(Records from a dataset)
++++++
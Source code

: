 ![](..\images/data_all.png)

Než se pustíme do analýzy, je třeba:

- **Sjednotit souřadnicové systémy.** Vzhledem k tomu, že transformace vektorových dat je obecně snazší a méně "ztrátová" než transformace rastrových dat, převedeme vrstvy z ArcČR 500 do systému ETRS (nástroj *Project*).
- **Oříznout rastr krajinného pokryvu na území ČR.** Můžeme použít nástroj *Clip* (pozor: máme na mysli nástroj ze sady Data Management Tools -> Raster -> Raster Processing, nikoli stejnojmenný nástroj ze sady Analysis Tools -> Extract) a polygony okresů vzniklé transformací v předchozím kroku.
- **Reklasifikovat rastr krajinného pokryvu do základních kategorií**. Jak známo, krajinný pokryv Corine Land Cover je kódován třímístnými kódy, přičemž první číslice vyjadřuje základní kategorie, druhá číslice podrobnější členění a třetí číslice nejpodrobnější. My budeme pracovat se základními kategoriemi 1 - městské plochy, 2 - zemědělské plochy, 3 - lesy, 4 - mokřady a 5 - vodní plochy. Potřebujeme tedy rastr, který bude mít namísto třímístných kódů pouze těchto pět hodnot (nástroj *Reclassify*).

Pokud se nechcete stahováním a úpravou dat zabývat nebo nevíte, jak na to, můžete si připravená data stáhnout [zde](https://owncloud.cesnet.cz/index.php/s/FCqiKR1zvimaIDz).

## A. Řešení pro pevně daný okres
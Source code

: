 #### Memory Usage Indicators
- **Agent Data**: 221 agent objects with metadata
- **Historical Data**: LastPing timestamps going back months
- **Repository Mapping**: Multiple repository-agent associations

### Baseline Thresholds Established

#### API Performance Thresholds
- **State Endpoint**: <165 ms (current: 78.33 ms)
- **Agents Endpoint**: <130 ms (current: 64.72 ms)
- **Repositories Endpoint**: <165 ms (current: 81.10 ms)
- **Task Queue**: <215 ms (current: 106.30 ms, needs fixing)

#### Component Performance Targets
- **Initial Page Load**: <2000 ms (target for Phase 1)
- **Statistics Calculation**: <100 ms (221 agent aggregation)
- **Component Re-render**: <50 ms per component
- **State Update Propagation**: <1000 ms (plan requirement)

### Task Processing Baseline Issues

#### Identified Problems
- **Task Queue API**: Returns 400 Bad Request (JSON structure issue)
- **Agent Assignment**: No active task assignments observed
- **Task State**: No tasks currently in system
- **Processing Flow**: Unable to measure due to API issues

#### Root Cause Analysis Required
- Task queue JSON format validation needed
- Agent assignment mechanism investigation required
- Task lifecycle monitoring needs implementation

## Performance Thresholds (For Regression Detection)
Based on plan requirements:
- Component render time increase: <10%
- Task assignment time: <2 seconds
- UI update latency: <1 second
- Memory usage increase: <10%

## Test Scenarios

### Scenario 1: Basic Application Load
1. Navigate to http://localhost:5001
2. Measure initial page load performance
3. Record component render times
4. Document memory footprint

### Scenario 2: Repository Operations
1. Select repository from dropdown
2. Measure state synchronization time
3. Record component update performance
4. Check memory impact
++++++
The problem
Transcribe the records above from the line holding "- **State Endpoint**: <165" down to the line holding "- **State Update", inclusive, without adding anything.

Solution to this task
- **State Endpoint**: <165 ms (current: 78.33 ms)
- **Agents Endpoint**: <130 ms (current: 64.72 ms)
- **Repositories Endpoint**: <165 ms (current: 81.10 ms)
- **Task Queue**: <215 ms (current: 106.30 ms, needs fixing)

#### Component Performance Targets
- **Initial Page Load**: <2000 ms (target for Phase 1)
- **Statistics Calculation**: <100 ms (221 agent aggregation)
- **Component Re-render**: <50 ms per component
- **State Update Propagation**: <1000 ms (plan requirement)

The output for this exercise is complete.